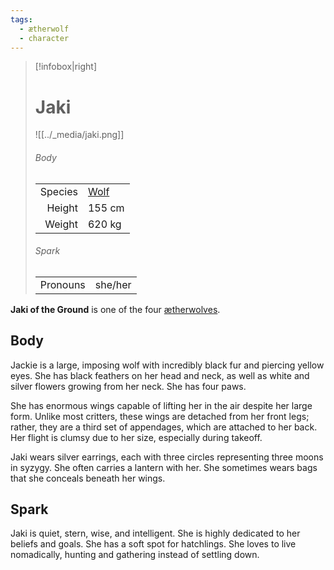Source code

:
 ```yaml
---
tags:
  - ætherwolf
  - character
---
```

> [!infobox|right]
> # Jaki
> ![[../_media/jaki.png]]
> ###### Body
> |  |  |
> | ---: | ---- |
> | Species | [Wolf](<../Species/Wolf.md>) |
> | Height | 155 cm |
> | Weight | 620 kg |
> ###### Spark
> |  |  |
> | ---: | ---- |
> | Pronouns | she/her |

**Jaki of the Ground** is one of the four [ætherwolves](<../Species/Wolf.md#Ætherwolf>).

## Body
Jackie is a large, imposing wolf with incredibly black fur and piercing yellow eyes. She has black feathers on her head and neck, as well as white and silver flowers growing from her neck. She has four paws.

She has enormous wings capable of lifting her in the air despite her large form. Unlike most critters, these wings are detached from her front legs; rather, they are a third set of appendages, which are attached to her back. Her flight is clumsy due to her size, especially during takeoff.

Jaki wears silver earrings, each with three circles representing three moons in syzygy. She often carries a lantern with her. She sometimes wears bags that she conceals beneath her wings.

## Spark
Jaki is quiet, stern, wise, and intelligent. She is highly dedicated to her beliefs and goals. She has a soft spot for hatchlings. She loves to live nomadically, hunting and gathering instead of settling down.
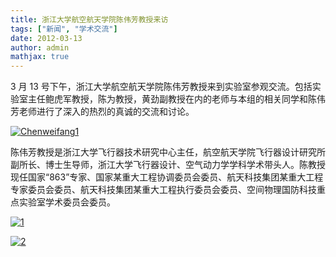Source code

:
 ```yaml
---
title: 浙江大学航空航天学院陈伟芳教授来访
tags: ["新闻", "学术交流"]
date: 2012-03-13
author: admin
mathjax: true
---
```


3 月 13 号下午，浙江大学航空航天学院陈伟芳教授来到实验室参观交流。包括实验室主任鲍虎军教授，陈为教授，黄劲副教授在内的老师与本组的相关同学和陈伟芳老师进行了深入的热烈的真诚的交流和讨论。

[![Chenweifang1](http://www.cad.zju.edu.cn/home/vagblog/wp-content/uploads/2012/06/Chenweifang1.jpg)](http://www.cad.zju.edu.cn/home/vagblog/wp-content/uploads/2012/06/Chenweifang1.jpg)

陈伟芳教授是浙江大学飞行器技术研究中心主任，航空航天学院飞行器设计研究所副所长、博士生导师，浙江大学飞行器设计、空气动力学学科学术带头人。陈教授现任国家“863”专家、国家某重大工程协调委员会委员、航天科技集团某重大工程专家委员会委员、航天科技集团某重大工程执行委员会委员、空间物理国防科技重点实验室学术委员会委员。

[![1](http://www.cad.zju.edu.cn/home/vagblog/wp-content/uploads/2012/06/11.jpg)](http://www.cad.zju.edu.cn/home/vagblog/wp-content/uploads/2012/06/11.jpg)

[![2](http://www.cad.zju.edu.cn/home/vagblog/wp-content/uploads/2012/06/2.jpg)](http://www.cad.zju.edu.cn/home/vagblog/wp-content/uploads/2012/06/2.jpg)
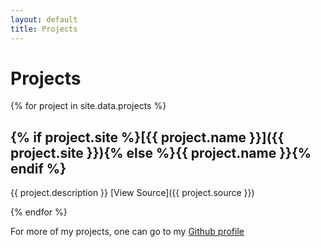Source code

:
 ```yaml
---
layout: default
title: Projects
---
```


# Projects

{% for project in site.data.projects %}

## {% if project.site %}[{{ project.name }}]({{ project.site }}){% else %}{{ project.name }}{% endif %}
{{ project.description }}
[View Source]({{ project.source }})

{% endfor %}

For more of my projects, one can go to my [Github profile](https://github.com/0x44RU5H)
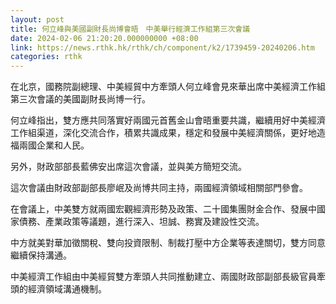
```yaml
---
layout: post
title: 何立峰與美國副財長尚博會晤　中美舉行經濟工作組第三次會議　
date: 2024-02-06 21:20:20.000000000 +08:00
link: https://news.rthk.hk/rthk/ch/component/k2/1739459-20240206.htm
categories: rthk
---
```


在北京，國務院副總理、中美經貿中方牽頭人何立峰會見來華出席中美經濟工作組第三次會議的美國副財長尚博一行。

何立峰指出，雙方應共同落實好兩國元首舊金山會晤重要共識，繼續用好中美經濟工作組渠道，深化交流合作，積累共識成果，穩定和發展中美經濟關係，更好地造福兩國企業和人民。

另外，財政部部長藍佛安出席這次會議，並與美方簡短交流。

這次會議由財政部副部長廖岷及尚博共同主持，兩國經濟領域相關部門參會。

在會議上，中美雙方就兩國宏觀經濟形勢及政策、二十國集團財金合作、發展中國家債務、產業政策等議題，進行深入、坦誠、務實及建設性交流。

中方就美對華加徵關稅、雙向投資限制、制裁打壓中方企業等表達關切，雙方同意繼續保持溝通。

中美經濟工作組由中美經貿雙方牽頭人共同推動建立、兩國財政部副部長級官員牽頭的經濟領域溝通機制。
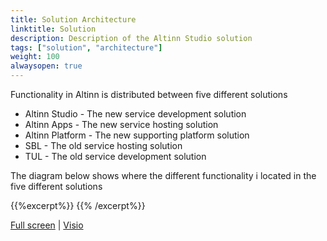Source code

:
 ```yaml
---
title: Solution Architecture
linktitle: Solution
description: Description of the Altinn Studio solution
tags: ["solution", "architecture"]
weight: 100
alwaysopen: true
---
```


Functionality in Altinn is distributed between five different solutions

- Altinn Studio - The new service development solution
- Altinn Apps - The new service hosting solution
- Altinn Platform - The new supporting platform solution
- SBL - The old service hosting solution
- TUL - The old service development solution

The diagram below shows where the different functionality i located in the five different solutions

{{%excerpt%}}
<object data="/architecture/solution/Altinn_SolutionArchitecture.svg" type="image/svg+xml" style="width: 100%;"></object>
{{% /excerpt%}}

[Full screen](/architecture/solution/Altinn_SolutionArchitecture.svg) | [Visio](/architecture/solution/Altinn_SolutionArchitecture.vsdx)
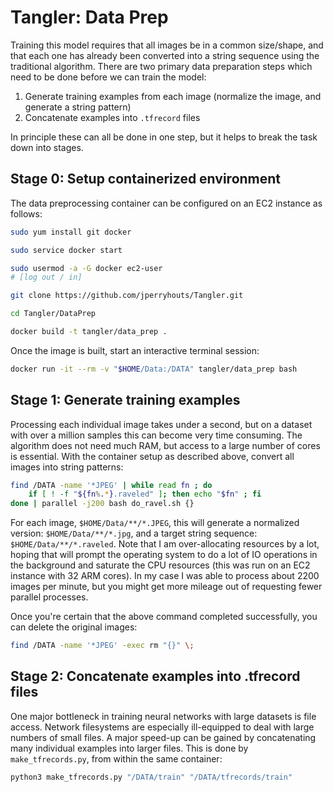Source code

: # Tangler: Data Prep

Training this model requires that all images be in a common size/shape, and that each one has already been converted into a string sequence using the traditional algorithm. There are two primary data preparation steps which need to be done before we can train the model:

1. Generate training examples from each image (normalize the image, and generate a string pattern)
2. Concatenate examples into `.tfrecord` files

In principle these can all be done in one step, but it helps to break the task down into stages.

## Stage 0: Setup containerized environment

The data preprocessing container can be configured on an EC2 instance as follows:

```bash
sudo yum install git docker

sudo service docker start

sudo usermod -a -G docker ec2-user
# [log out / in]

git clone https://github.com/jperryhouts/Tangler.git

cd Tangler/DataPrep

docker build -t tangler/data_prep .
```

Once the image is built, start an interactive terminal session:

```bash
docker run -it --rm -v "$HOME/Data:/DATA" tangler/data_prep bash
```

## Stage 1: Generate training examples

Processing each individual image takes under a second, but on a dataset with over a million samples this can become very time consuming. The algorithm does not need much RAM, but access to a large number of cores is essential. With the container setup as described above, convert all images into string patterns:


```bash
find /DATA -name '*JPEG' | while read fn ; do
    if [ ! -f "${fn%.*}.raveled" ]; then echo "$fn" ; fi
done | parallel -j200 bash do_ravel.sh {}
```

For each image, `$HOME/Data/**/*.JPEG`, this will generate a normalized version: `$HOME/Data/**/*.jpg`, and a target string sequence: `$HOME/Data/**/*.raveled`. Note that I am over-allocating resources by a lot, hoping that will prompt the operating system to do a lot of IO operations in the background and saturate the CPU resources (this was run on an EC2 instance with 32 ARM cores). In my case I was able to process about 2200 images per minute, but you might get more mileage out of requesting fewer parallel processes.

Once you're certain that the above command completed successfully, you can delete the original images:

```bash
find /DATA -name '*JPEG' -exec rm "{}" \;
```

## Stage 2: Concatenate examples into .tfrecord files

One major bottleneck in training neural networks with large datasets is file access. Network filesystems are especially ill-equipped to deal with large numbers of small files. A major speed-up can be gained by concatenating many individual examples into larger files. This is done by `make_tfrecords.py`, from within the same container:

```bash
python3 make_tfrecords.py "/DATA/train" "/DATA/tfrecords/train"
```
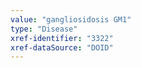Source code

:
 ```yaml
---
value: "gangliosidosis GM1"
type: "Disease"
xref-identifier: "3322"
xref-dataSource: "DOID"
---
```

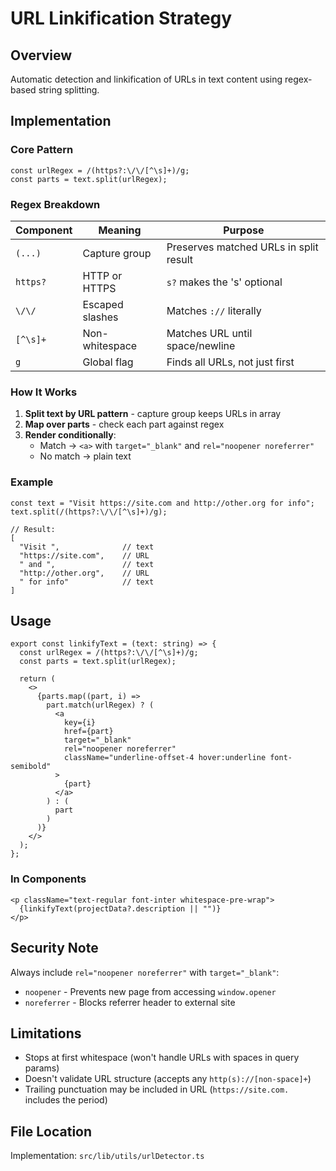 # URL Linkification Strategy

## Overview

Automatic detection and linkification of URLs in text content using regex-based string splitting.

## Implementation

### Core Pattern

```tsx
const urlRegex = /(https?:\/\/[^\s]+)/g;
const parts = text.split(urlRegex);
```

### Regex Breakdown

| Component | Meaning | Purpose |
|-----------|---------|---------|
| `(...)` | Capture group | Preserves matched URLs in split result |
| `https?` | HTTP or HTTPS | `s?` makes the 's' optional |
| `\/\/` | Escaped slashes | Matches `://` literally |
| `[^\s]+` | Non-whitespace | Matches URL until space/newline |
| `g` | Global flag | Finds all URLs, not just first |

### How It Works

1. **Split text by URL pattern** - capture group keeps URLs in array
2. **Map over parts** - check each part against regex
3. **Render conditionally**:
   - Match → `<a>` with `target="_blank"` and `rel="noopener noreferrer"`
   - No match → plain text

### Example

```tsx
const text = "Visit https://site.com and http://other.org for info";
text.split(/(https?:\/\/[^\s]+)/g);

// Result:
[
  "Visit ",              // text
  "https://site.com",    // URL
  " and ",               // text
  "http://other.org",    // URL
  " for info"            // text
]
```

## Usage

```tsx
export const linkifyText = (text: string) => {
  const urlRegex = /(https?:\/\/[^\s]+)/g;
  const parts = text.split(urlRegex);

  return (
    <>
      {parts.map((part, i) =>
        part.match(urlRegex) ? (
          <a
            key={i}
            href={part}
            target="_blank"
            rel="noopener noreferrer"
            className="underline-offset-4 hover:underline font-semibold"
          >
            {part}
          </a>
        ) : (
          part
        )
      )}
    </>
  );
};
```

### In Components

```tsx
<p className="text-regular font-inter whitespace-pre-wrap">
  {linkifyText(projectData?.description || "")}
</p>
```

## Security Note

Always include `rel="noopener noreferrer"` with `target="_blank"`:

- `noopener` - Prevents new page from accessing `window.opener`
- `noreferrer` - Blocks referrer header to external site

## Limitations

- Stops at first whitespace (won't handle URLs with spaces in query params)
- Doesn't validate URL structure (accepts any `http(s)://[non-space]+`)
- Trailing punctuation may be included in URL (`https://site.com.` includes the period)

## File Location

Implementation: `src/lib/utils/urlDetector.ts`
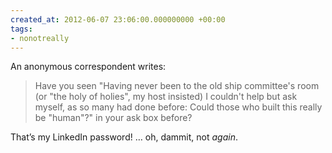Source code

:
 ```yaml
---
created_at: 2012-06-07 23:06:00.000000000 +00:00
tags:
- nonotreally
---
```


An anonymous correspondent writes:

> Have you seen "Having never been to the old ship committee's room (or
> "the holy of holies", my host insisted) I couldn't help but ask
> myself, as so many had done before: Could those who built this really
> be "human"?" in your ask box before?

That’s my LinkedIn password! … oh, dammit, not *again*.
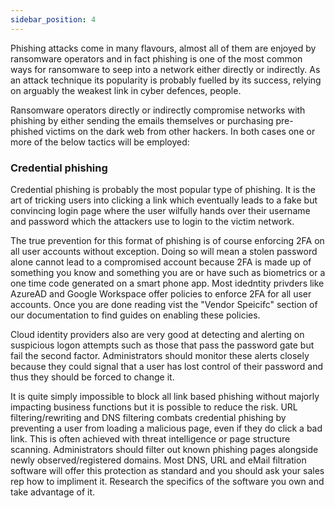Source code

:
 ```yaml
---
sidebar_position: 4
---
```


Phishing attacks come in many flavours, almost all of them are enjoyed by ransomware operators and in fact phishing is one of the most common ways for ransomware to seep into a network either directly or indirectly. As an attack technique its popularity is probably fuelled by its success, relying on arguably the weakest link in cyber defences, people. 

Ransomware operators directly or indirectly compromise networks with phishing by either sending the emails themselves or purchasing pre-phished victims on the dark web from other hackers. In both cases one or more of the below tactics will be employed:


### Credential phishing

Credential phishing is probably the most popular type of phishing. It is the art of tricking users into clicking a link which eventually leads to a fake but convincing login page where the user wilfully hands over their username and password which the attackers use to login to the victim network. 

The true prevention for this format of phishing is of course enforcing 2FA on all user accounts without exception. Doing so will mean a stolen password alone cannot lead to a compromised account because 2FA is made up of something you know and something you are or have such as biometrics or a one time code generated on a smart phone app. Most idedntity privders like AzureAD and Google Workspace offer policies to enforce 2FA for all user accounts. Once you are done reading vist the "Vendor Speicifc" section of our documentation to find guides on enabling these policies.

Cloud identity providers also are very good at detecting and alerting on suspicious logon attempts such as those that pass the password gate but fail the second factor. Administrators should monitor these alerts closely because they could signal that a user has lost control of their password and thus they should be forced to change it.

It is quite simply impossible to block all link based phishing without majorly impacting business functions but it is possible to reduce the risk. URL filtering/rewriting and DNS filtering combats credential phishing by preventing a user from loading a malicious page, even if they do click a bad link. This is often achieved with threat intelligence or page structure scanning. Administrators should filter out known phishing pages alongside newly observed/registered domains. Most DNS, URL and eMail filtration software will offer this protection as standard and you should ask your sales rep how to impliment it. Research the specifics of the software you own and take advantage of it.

^^^^

- _Activity_
Could you set down verbatim the lines from the beginning of the entries above through the line containing "Jackie is a", both included, leaving out the pictures?

- _Answer to this problem_
Source code

:
 ```yaml
---
tags:
  - ætherwolf
  - character
---
```

> [!infobox|right]
> # Jaki
> ![[../_media/jaki.png]]
> ###### Body
> |  |  |
> | ---: | ---- |
> | Species | [Wolf](<../Species/Wolf.md>) |
> | Height | 155 cm |
> | Weight | 620 kg |
> ###### Spark
> |  |  |
> | ---: | ---- |
> | Pronouns | she/her |

**Jaki of the Ground** is one of the four [ætherwolves](<../Species/Wolf.md#Ætherwolf>).

## Body
Jackie is a large, imposing wolf with incredibly black fur and piercing yellow eyes. She has black feathers on her head and neck, as well as white and silver flowers growing from her neck. She has four paws.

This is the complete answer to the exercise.